In the 1980s, Frank Sinatra’s final full decade as an entertainer, he performed more than he recorded.  His biggest concert ever occurred in 1980 at the Maracana Stadium in Rio de Janeiro, drawing 180,000 fans.  Sinatra also performed regularly in Las Vegas and Atlantic City and did several world tours and numerous benefits.  Later in the decade, Sinatra asked his son, Frank Sinatra, Jr., to be his music director. His last official shows occurred in Japan in December 1994, just a few days before his 79th birthday. His final performance was in Palm Springs on February 25, 1995.

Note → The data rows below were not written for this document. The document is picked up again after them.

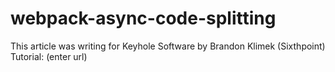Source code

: # webpack-async-code-splitting

This article was writing for Keyhole Software by Brandon Klimek (Sixthpoint)
Tutorial: (enter url)

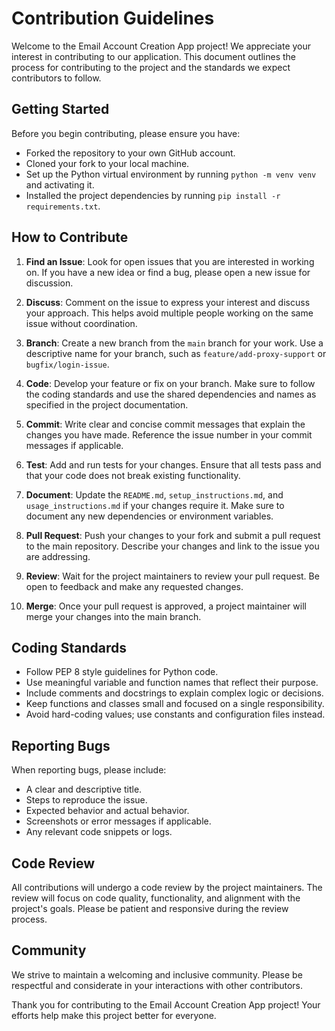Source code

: # Contribution Guidelines

Welcome to the Email Account Creation App project! We appreciate your interest in contributing to our application. This document outlines the process for contributing to the project and the standards we expect contributors to follow.

## Getting Started

Before you begin contributing, please ensure you have:

- Forked the repository to your own GitHub account.
- Cloned your fork to your local machine.
- Set up the Python virtual environment by running `python -m venv venv` and activating it.
- Installed the project dependencies by running `pip install -r requirements.txt`.

## How to Contribute

1. **Find an Issue**: Look for open issues that you are interested in working on. If you have a new idea or find a bug, please open a new issue for discussion.

2. **Discuss**: Comment on the issue to express your interest and discuss your approach. This helps avoid multiple people working on the same issue without coordination.

3. **Branch**: Create a new branch from the `main` branch for your work. Use a descriptive name for your branch, such as `feature/add-proxy-support` or `bugfix/login-issue`.

4. **Code**: Develop your feature or fix on your branch. Make sure to follow the coding standards and use the shared dependencies and names as specified in the project documentation.

5. **Commit**: Write clear and concise commit messages that explain the changes you have made. Reference the issue number in your commit messages if applicable.

6. **Test**: Add and run tests for your changes. Ensure that all tests pass and that your code does not break existing functionality.

7. **Document**: Update the `README.md`, `setup_instructions.md`, and `usage_instructions.md` if your changes require it. Make sure to document any new dependencies or environment variables.

8. **Pull Request**: Push your changes to your fork and submit a pull request to the main repository. Describe your changes and link to the issue you are addressing.

9. **Review**: Wait for the project maintainers to review your pull request. Be open to feedback and make any requested changes.

10. **Merge**: Once your pull request is approved, a project maintainer will merge your changes into the main branch.

## Coding Standards

- Follow PEP 8 style guidelines for Python code.
- Use meaningful variable and function names that reflect their purpose.
- Include comments and docstrings to explain complex logic or decisions.
- Keep functions and classes small and focused on a single responsibility.
- Avoid hard-coding values; use constants and configuration files instead.

## Reporting Bugs

When reporting bugs, please include:

- A clear and descriptive title.
- Steps to reproduce the issue.
- Expected behavior and actual behavior.
- Screenshots or error messages if applicable.
- Any relevant code snippets or logs.

## Code Review

All contributions will undergo a code review by the project maintainers. The review will focus on code quality, functionality, and alignment with the project's goals. Please be patient and responsive during the review process.

## Community

We strive to maintain a welcoming and inclusive community. Please be respectful and considerate in your interactions with other contributors.

Thank you for contributing to the Email Account Creation App project! Your efforts help make this project better for everyone.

Sinatra released a number of albums in his twilight years, none more successful than Duets and Duets II, the last two albums he ever recorded.  Included on the albums were such major stars as Bono, Neil Diamond, Willie Nelson, Aretha Franklin, and Barbra Streisand.  There were also several posthumous duets, including chart-topping cuts with Robbie Williams and Celine Dion.  Duets and Duets II both achieved platinum status and introduced Sinatra to a new generation of fans.

During the last chapter of his career, Frank Sinatra received dozens of accolades and major awards, including a Recording Academy Lifetime Achievement Award in 1994.  Frank Sinatra passed away on May 14, 1998 in Los Angeles, California.  He was 82.